Last year shaped up to be a winning year for Michigan start-ups and venture capital investors. During the first nine months, Michigan’s venture capital community steadily increased its investment in locally based companies, according to the Michigan Venture Capital Association. The results of a third-quarter PwC Moneytree Report prepared by Pricewaterhouse Coopers and the National Venture Capital Association found that 32 companies in Michigan receive a combined $167 million in venture investment in the first three quarters of 2014, ranking the state 18th in the nation for the number of deals done. That investment figure is three times the amount Michigan portfolio companies received during the same time period in 2013.
The confluence of a number of positive factors is stoking the onward and upward trend of venture capital activity in Michigan. “The biggest driver is the continued participation in start-ups and the sustainable growth of young companies,” observes finance professor David Brophy, director of the Center for Venture Capital and Private Equity Finance, or CVP, at the University of Michigan’s Ross School of Business. “We see a lot of entrepreneurs engaging in start-ups ─ not only university students but also graduates who launched new ventures in school and then stayed in the area to carry their companies forward. Now many of these start-ups are realizing their first customers, so they are being sustained by more than just grant money.”
Brophy, who founded the Michigan Growth Capital Symposium, now in its 33rd year, cited other factors that are strengthening the framework of entrepreneurship and venture capital investing in the state. These include:
- Business competitions with substantial prizes are attracting greater numbers of entrepreneurial companies and raising the standards of competition. The Accelerate Michigan Innovation Competition, now in its fifth year, offers a $500,000 grand prize, which was awarded to drone developer SkySpecs in early November.
- National venture capital funds, such as Texas-based Mercury Fund, are opening offices in Michigan, and smaller local funds are being established in the state.
- High-net-worth individuals in Michigan, who previously put their venture capital to work in California or the East Coast, are now beginning to look seriously at investment opportunities in technology-based, high-potential start-ups in their own back yard.
- The University of Michigan and its sister institutions are ramping up technology transfer activities and launching new business incubators to accelerate the commercialization of research, the spin-out of new science and high-tech companies and the licensing of technology to larger companies.
- Advanced communications capabilities are enabling entrepreneurs to launch and build successful ventures in Michigan and the Midwest without having to move to Silicon Valley or the East Coast. As a result, smaller markets, including Michigan’s, are beginning to produce very good quality companies and retain them over the long term.
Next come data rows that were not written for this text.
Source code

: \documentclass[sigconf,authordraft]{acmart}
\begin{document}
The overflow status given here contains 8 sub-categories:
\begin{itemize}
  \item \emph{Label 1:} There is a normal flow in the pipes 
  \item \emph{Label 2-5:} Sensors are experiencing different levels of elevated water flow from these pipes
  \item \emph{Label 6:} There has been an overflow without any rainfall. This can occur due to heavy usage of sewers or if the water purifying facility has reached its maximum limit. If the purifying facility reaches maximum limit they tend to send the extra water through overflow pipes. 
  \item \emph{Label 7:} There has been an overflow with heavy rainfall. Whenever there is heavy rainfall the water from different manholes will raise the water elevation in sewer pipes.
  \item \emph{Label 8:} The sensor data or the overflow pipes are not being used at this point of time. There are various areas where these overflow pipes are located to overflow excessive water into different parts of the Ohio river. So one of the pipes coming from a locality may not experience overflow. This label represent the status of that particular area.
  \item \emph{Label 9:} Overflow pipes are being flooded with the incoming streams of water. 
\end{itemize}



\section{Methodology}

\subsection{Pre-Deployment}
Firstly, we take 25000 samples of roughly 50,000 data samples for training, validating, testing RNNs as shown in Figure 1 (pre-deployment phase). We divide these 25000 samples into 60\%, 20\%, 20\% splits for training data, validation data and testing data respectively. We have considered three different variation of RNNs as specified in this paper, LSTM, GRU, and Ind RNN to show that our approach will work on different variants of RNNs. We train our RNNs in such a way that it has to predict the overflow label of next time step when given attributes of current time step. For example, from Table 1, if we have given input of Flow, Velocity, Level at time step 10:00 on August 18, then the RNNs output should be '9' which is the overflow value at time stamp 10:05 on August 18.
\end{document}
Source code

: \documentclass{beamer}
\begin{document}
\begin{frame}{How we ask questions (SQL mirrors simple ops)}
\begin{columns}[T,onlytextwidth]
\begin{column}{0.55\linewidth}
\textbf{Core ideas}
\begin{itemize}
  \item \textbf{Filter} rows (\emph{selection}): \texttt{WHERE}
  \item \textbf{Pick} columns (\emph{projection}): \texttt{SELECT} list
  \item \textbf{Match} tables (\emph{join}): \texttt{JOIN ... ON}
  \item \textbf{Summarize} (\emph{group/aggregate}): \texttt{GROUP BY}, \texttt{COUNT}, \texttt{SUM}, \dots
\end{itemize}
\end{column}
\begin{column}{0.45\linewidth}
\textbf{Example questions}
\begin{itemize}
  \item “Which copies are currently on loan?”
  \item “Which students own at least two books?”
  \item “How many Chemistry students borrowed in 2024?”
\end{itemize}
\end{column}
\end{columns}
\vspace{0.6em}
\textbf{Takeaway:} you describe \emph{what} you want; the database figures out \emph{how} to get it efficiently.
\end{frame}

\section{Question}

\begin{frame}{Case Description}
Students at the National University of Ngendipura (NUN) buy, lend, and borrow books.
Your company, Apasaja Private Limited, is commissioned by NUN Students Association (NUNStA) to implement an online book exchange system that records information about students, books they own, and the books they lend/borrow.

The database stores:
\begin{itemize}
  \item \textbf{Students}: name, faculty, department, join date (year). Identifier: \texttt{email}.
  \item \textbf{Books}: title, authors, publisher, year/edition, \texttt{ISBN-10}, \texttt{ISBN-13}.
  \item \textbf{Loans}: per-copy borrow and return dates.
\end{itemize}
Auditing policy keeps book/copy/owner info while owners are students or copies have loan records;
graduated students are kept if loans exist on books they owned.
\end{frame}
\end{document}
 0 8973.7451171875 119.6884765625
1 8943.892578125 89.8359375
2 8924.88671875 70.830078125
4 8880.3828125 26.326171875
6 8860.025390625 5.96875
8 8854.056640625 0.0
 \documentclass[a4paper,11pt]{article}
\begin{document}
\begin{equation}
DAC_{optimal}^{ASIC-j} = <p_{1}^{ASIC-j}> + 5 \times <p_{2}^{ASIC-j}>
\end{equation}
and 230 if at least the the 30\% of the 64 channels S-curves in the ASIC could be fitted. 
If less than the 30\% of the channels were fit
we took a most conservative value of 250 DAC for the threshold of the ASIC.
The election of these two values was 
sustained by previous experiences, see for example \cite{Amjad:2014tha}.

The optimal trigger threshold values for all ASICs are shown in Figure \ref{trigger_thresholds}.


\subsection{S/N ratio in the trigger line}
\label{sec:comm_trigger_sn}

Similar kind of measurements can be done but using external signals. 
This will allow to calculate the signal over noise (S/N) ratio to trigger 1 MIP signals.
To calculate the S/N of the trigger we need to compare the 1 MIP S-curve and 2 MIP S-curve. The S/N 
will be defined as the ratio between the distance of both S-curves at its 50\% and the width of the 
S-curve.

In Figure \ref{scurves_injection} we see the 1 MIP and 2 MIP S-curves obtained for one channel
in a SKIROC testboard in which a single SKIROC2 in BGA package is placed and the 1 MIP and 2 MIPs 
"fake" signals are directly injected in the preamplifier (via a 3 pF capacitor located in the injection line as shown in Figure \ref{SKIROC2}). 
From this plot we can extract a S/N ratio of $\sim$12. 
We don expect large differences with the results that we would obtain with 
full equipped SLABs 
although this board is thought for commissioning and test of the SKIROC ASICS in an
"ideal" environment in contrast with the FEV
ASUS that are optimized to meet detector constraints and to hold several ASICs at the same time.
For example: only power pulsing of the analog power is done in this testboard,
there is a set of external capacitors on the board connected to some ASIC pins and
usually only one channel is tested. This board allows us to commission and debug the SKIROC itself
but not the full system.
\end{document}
- After 15 months in court, Detroit emerged from Chapter 9 bankruptcy in early November, and the city is beginning to rebuild its infrastructure, services and financial stability. The “miracle of Detroit” promises to reinvigorate Southeast Michigan by increasing the level of discretionary income, the amount of corporate involvement in tech-based businesses, the market for innovative products developed by young companies and the number of jobs and start-up opportunities open to students and graduates.
“The Michigan Growth Capital Symposium is right in the middle of this upsurge in entrepreneurial activity and venture investing,” Brophy says. “It’s a great meeting place and watering hole, as well as a purveyor of goodwill.”
If there’s one thing on his wish list for 2015, it would be an uptick in institutional co-investment with venture capital funds doing deals in Michigan. “Right now, institutional investors have plenty of other investment opportunities, and Michigan is way down the list,” Brophy explains. “But slowly things are beginning to change. The more harvests we get and the more money we attract from outside the state, the more mature our market will appear to institutional investors. Then we will be able to draw that kind of investment.”